• Task statement: The lines to return are those below that contain the word "find".

[Provided data — start]

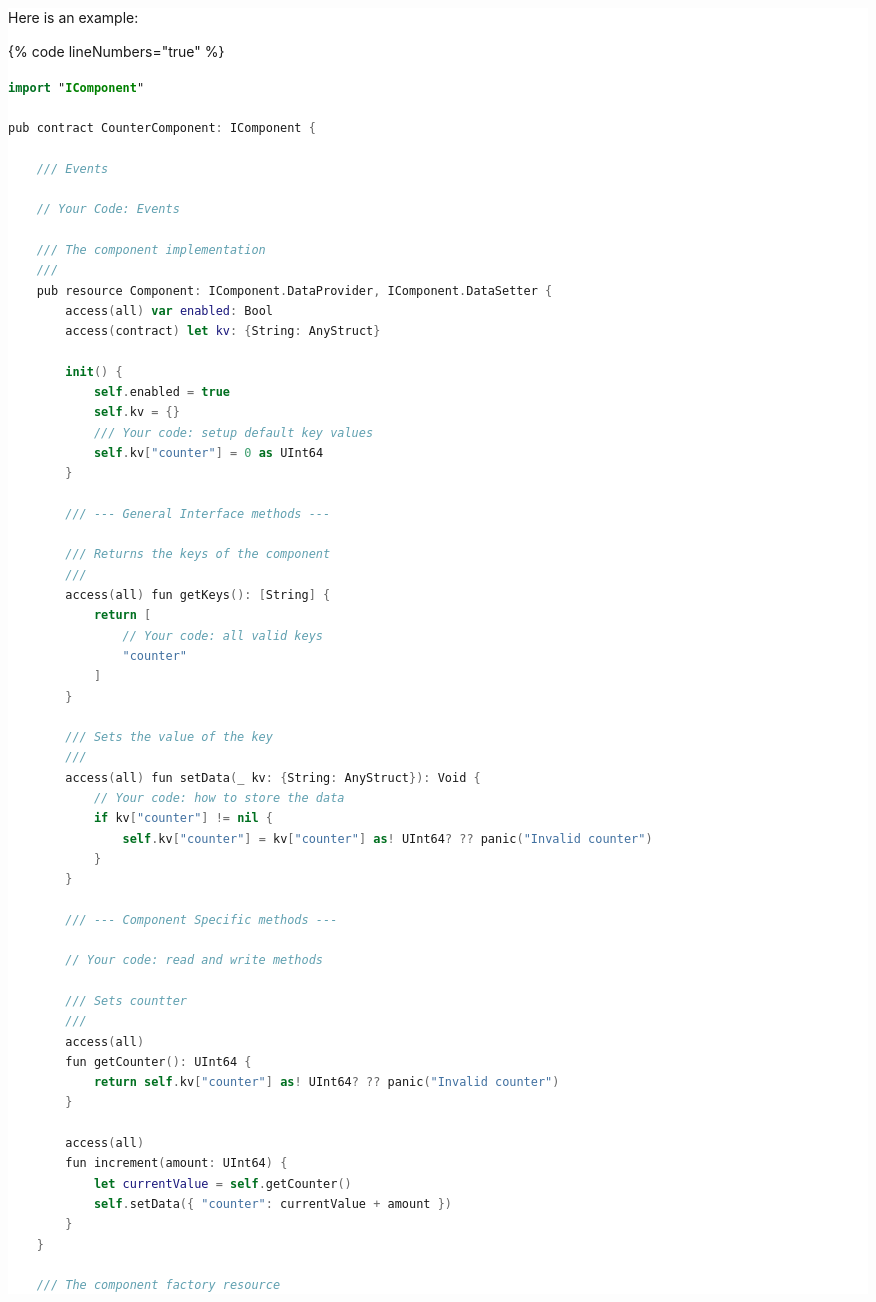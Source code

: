 Here is an example:

{% code lineNumbers="true" %}
```swift
import "IComponent"

pub contract CounterComponent: IComponent {

    /// Events
    
    // Your Code: Events

    /// The component implementation
    ///
    pub resource Component: IComponent.DataProvider, IComponent.DataSetter {
        access(all) var enabled: Bool
        access(contract) let kv: {String: AnyStruct}

        init() {
            self.enabled = true
            self.kv = {}
            /// Your code: setup default key values
            self.kv["counter"] = 0 as UInt64
        }

        /// --- General Interface methods ---

        /// Returns the keys of the component
        ///
        access(all) fun getKeys(): [String] {
            return [
                // Your code: all valid keys
                "counter"
            ]
        }

        /// Sets the value of the key
        ///
        access(all) fun setData(_ kv: {String: AnyStruct}): Void {
            // Your code: how to store the data
            if kv["counter"] != nil {
                self.kv["counter"] = kv["counter"] as! UInt64? ?? panic("Invalid counter")
            }
        }

        /// --- Component Specific methods ---
        
        // Your code: read and write methods

        /// Sets countter
        ///
        access(all)
        fun getCounter(): UInt64 {
            return self.kv["counter"] as! UInt64? ?? panic("Invalid counter")
        }
        
        access(all)
        fun increment(amount: UInt64) {
            let currentValue = self.getCounter()
            self.setData({ "counter": currentValue + amount })
        }
    }

    /// The component factory resource
```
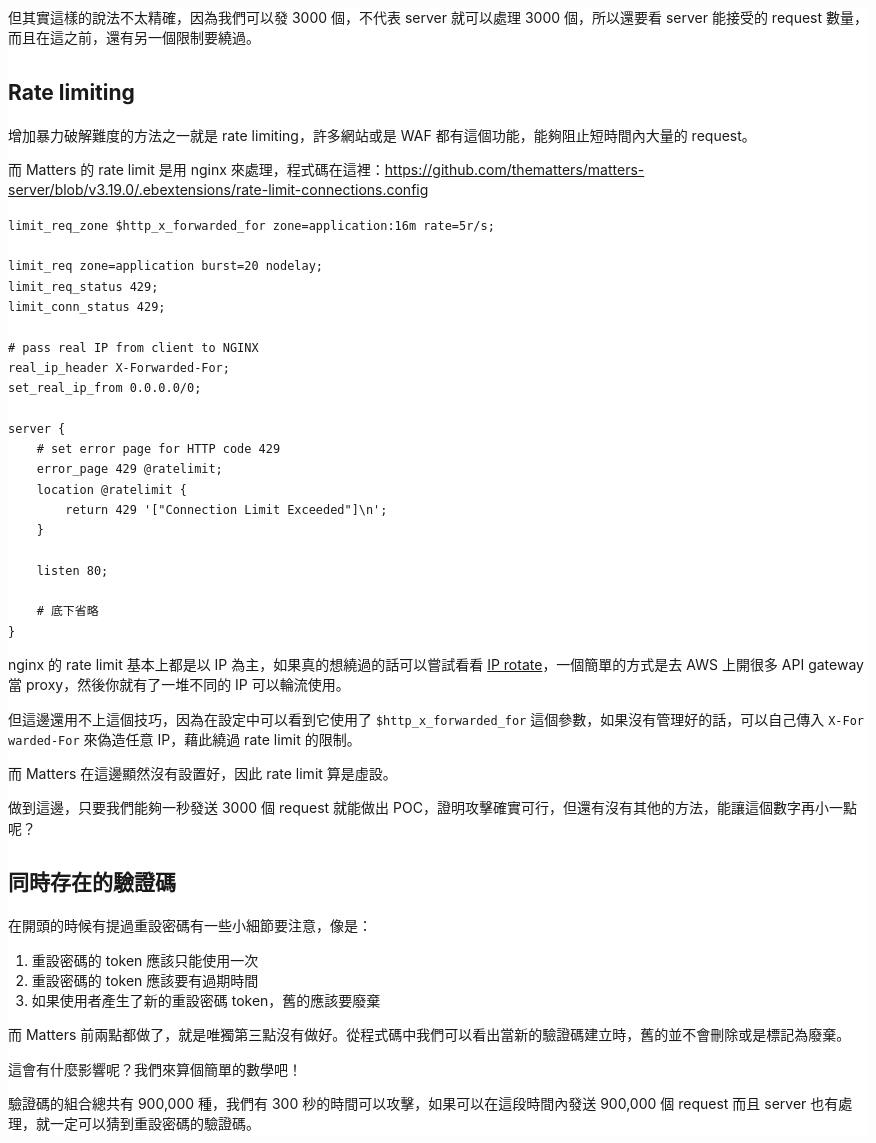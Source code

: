 但其實這樣的說法不太精確，因為我們可以發 3000 個，不代表 server 就可以處理 3000 個，所以還要看 server 能接受的 request 數量，而且在這之前，還有另一個限制要繞過。

## Rate limiting

增加暴力破解難度的方法之一就是 rate limiting，許多網站或是 WAF 都有這個功能，能夠阻止短時間內大量的 request。

而 Matters 的 rate limit 是用 nginx 來處理，程式碼在這裡：https://github.com/thematters/matters-server/blob/v3.19.0/.ebextensions/rate-limit-connections.config

```
limit_req_zone $http_x_forwarded_for zone=application:16m rate=5r/s;

limit_req zone=application burst=20 nodelay;
limit_req_status 429;
limit_conn_status 429;

# pass real IP from client to NGINX
real_ip_header X-Forwarded-For;
set_real_ip_from 0.0.0.0/0;

server {
    # set error page for HTTP code 429
    error_page 429 @ratelimit;
    location @ratelimit {
        return 429 '["Connection Limit Exceeded"]\n';
    }

    listen 80;

    # 底下省略
}
```

nginx 的 rate limit 基本上都是以 IP 為主，如果真的想繞過的話可以嘗試看看 [IP rotate](https://rhinosecuritylabs.com/aws/bypassing-ip-based-blocking-aws/)，一個簡單的方式是去 AWS 上開很多 API gateway 當 proxy，然後你就有了一堆不同的 IP 可以輪流使用。

但這邊還用不上這個技巧，因為在設定中可以看到它使用了 `$http_x_forwarded_for` 這個參數，如果沒有管理好的話，可以自己傳入 `X-Forwarded-For` 來偽造任意 IP，藉此繞過 rate limit 的限制。

而 Matters 在這邊顯然沒有設置好，因此 rate limit 算是虛設。

做到這邊，只要我們能夠一秒發送 3000 個 request 就能做出 POC，證明攻擊確實可行，但還有沒有其他的方法，能讓這個數字再小一點呢？

## 同時存在的驗證碼

在開頭的時候有提過重設密碼有一些小細節要注意，像是：

1. 重設密碼的 token 應該只能使用一次
2. 重設密碼的 token 應該要有過期時間
3. 如果使用者產生了新的重設密碼 token，舊的應該要廢棄

而 Matters 前兩點都做了，就是唯獨第三點沒有做好。從程式碼中我們可以看出當新的驗證碼建立時，舊的並不會刪除或是標記為廢棄。

這會有什麼影響呢？我們來算個簡單的數學吧！

驗證碼的組合總共有 900,000 種，我們有 300 秒的時間可以攻擊，如果可以在這段時間內發送 900,000 個 request 而且 server 也有處理，就一定可以猜到重設密碼的驗證碼。
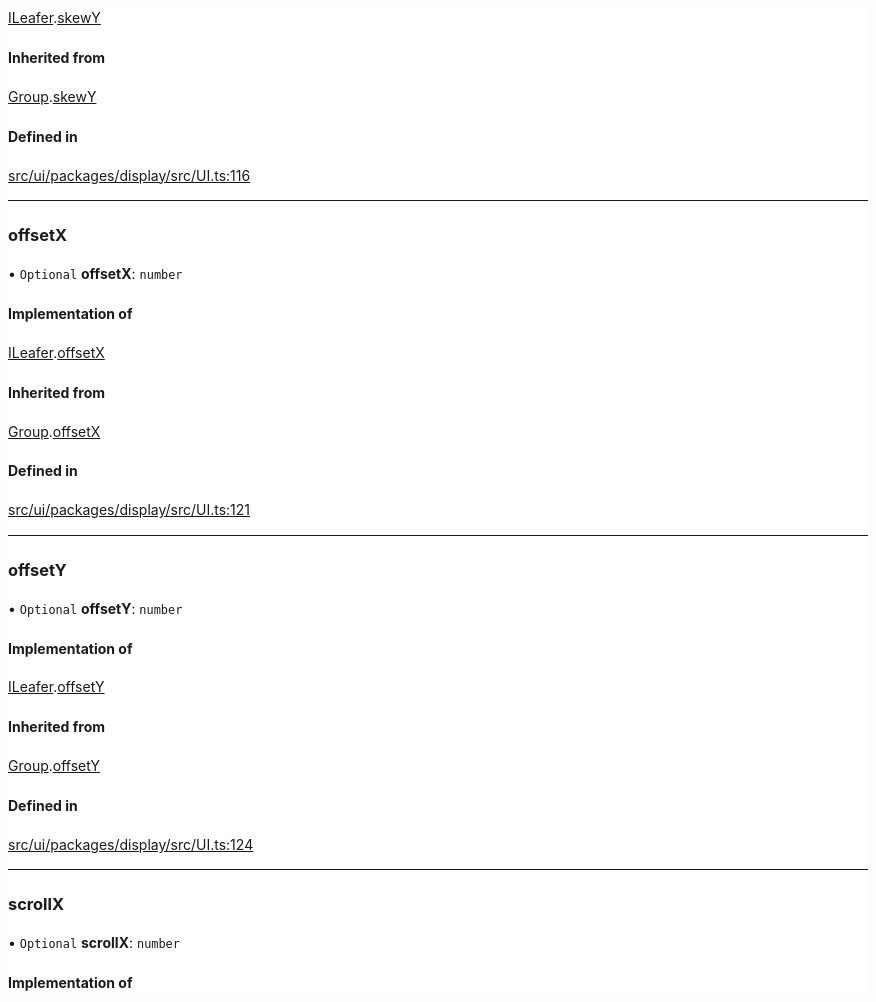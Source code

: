 [ILeafer](../interfaces/ILeafer.md).[skewY](../interfaces/ILeafer.md#skewy)

#### Inherited from

[Group](Group.md).[skewY](Group.md#skewy)

#### Defined in

[src/ui/packages/display/src/UI.ts:116](https://github.com/leaferjs/leafer-ui/blob/6982d3e91dfd04600b4cf106a9b22f4502e5d32b/packages/display/src/UI.ts#L116)

___

### offsetX

• `Optional` **offsetX**: `number`

#### Implementation of

[ILeafer](../interfaces/ILeafer.md).[offsetX](../interfaces/ILeafer.md#offsetx)

#### Inherited from

[Group](Group.md).[offsetX](Group.md#offsetx)

#### Defined in

[src/ui/packages/display/src/UI.ts:121](https://github.com/leaferjs/leafer-ui/blob/6982d3e91dfd04600b4cf106a9b22f4502e5d32b/packages/display/src/UI.ts#L121)

___

### offsetY

• `Optional` **offsetY**: `number`

#### Implementation of

[ILeafer](../interfaces/ILeafer.md).[offsetY](../interfaces/ILeafer.md#offsety)

#### Inherited from

[Group](Group.md).[offsetY](Group.md#offsety)

#### Defined in

[src/ui/packages/display/src/UI.ts:124](https://github.com/leaferjs/leafer-ui/blob/6982d3e91dfd04600b4cf106a9b22f4502e5d32b/packages/display/src/UI.ts#L124)

___

### scrollX

• `Optional` **scrollX**: `number`

#### Implementation of
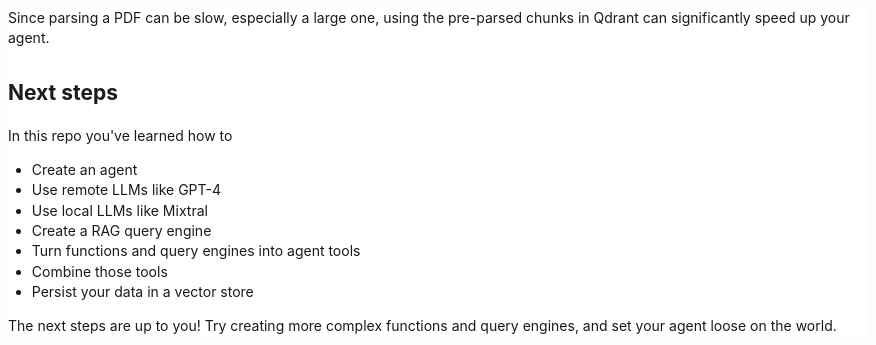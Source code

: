Since parsing a PDF can be slow, especially a large one, using the pre-parsed chunks in Qdrant can significantly speed up your agent.

## Next steps

In this repo you've learned how to
* Create an agent
* Use remote LLMs like GPT-4
* Use local LLMs like Mixtral
* Create a RAG query engine
* Turn functions and query engines into agent tools
* Combine those tools
* Persist your data in a vector store

The next steps are up to you! Try creating more complex functions and query engines, and set your agent loose on the world.
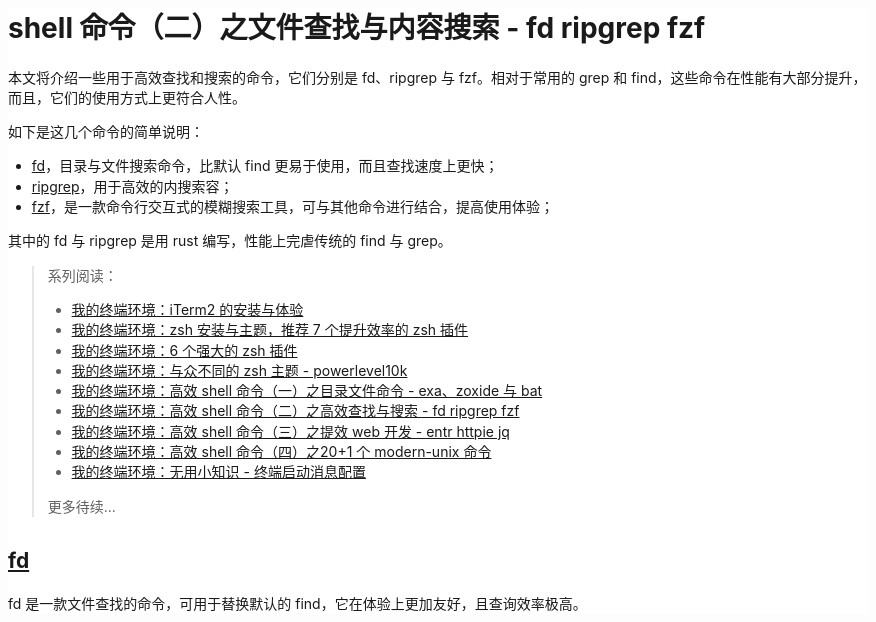 # shell 命令（二）之文件查找与内容搜索 - fd ripgrep fzf 
本文将介绍一些用于高效查找和搜索的命令，它们分别是 fd、ripgrep 与 fzf。相对于常用的 grep 和 find，这些命令在性能有大部分提升，而且，它们的使用方式上更符合人性。

如下是这几个命令的简单说明：

*   [fd](https://link.juejin.cn/?target=https%3A%2F%2Fgithub.com%2Fsharkdp%2Ffd "https://github.com/sharkdp/fd")，目录与文件搜索命令，比默认 find 更易于使用，而且查找速度上更快；
*   [ripgrep](https://link.juejin.cn/?target=https%3A%2F%2Fgithub.com%2FBurntSushi%2Fripgrep "https://github.com/BurntSushi/ripgrep")，用于高效的内搜索容；
*   [fzf](https://link.juejin.cn/?target=https%3A%2F%2Fgithub.com%2Fjunegunn%2Ffzf "https://github.com/junegunn/fzf")，是一款命令行交互式的模糊搜索工具，可与其他命令进行结合，提高使用体验；

其中的 fd 与 ripgrep 是用 rust 编写，性能上完虐传统的 find 与 grep。

> 系列阅读：
> 
> *   [我的终端环境：iTerm2 的安装与体验](https://link.juejin.cn/?target=https%3A%2F%2Fwww.poloxue.com%2Fposts%2F2023-09-25-install-iterm2-as-my-developing-environment%2F "https://www.poloxue.com/posts/2023-09-25-install-iterm2-as-my-developing-environment/")
> *   [我的终端环境：zsh 安装与主题，推荐 7 个提升效率的 zsh 插件](https://link.juejin.cn/?target=https%3A%2F%2Fpoloxue.com%2Fposts%2F2023-10-16-zsh-themes-and-plugins%2F "https://poloxue.com/posts/2023-10-16-zsh-themes-and-plugins/")
> *   [我的终端环境：6 个强大的 zsh 插件](https://link.juejin.cn/?target=https%3A%2F%2Fwww.poloxue.com%2Fposts%2F2023-10-19-zsh-6-powerful-plugins%2F "https://www.poloxue.com/posts/2023-10-19-zsh-6-powerful-plugins/")
> *   [我的终端环境：与众不同的 zsh 主题 - powerlevel10k](https://link.juejin.cn/?target=https%3A%2F%2Fwww.poloxue.com%2Fposts%2F2023-10-20-zsh-theme-powerlevel10k%2F "https://www.poloxue.com/posts/2023-10-20-zsh-theme-powerlevel10k/")
> *   [我的终端环境：高效 shell 命令（一）之目录文件命令 - exa、zoxide 与 bat](https://link.juejin.cn/?target=https%3A%2F%2Fwww.poloxue.com%2Fposts%2F2023-10-28-high-productivity-shell-commands-part1%2F "https://www.poloxue.com/posts/2023-10-28-high-productivity-shell-commands-part1/")
> *   [我的终端环境：高效 shell 命令（二）之高效查找与搜索 - fd ripgrep fzf](https://link.juejin.cn/?target=https%3A%2F%2Fwww.poloxue.com%2Fposts%2F2023-10-30-high-productivity-shell-commands-part2%2F "https://www.poloxue.com/posts/2023-10-30-high-productivity-shell-commands-part2/")
> *   [我的终端环境：高效 shell 命令（三）之提效 web 开发 - entr httpie jq](https://link.juejin.cn/?target=https%3A%2F%2Fwww.poloxue.com%2Fposts%2F2023-11-02-high-productivity-shell-commands-part3%2F "https://www.poloxue.com/posts/2023-11-02-high-productivity-shell-commands-part3/")
> *   [我的终端环境：高效 shell 命令（四）之20+1 个 modern-unix 命令](https://link.juejin.cn/?target=https%3A%2F%2Fwww.poloxue.com%2Fposts%2F2023-11-07-high-productivity-shell-commands-part4%2F "https://www.poloxue.com/posts/2023-11-07-high-productivity-shell-commands-part4/")
> *   [我的终端环境：无用小知识 \- 终端启动消息配置](https://link.juejin.cn/?target=https%3A%2F%2Fwww.poloxue.com%2Fposts%2F2023-11-15-beautify-your-terminal-welcome-message "https://www.poloxue.com/posts/2023-11-15-beautify-your-terminal-welcome-message")
> 
> 更多待续...

[fd](https://link.juejin.cn/?target=https%3A%2F%2Fgithub.com%2Fsharkdp%2Ffd "https://github.com/sharkdp/fd")
------------------------------------------------------------------------------------------------------------

fd 是一款文件查找的命令，可用于替换默认的 find，它在体验上更加友好，且查询效率极高。
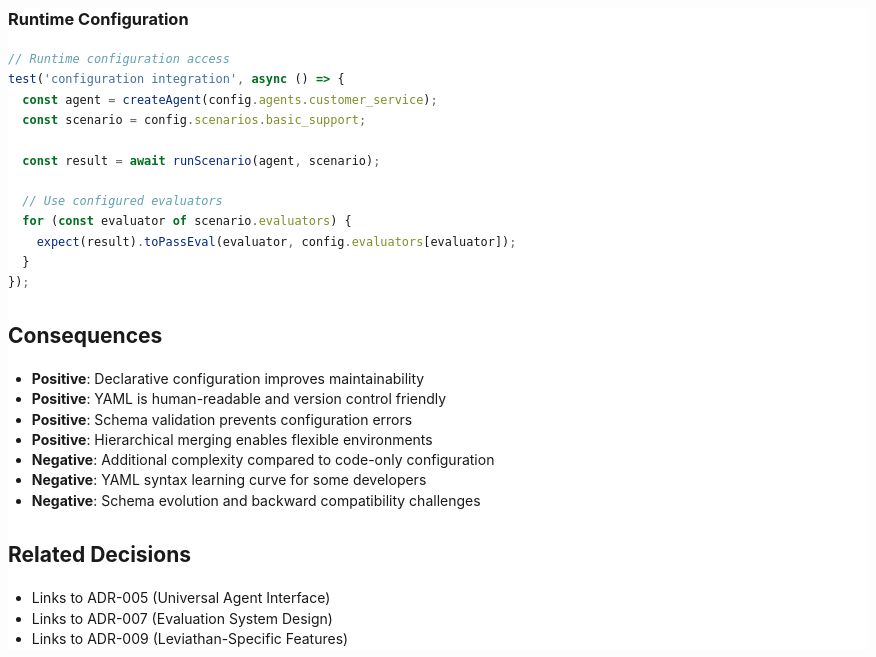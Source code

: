 ### Runtime Configuration
```javascript
// Runtime configuration access
test('configuration integration', async () => {
  const agent = createAgent(config.agents.customer_service);
  const scenario = config.scenarios.basic_support;
  
  const result = await runScenario(agent, scenario);
  
  // Use configured evaluators
  for (const evaluator of scenario.evaluators) {
    expect(result).toPassEval(evaluator, config.evaluators[evaluator]);
  }
});
```

## Consequences
- **Positive**: Declarative configuration improves maintainability
- **Positive**: YAML is human-readable and version control friendly
- **Positive**: Schema validation prevents configuration errors
- **Positive**: Hierarchical merging enables flexible environments
- **Negative**: Additional complexity compared to code-only configuration
- **Negative**: YAML syntax learning curve for some developers
- **Negative**: Schema evolution and backward compatibility challenges

## Related Decisions
- Links to ADR-005 (Universal Agent Interface)
- Links to ADR-007 (Evaluation System Design)
- Links to ADR-009 (Leviathan-Specific Features)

[Provided data — finish]

• Answer space:
本文将介绍一些用于高效查找和搜索的命令，它们分别是 fd、ripgrep 与 fzf。相对于常用的 grep 和 find，这些命令在性能有大部分提升，而且，它们的使用方式上更符合人性。
*   [fd](https://link.juejin.cn/?target=https%3A%2F%2Fgithub.com%2Fsharkdp%2Ffd "https://github.com/sharkdp/fd")，目录与文件搜索命令，比默认 find 更易于使用，而且查找速度上更快；
其中的 fd 与 ripgrep 是用 rust 编写，性能上完虐传统的 find 与 grep。
fd 是一款文件查找的命令，可用于替换默认的 find，它在体验上更加友好，且查询效率极高。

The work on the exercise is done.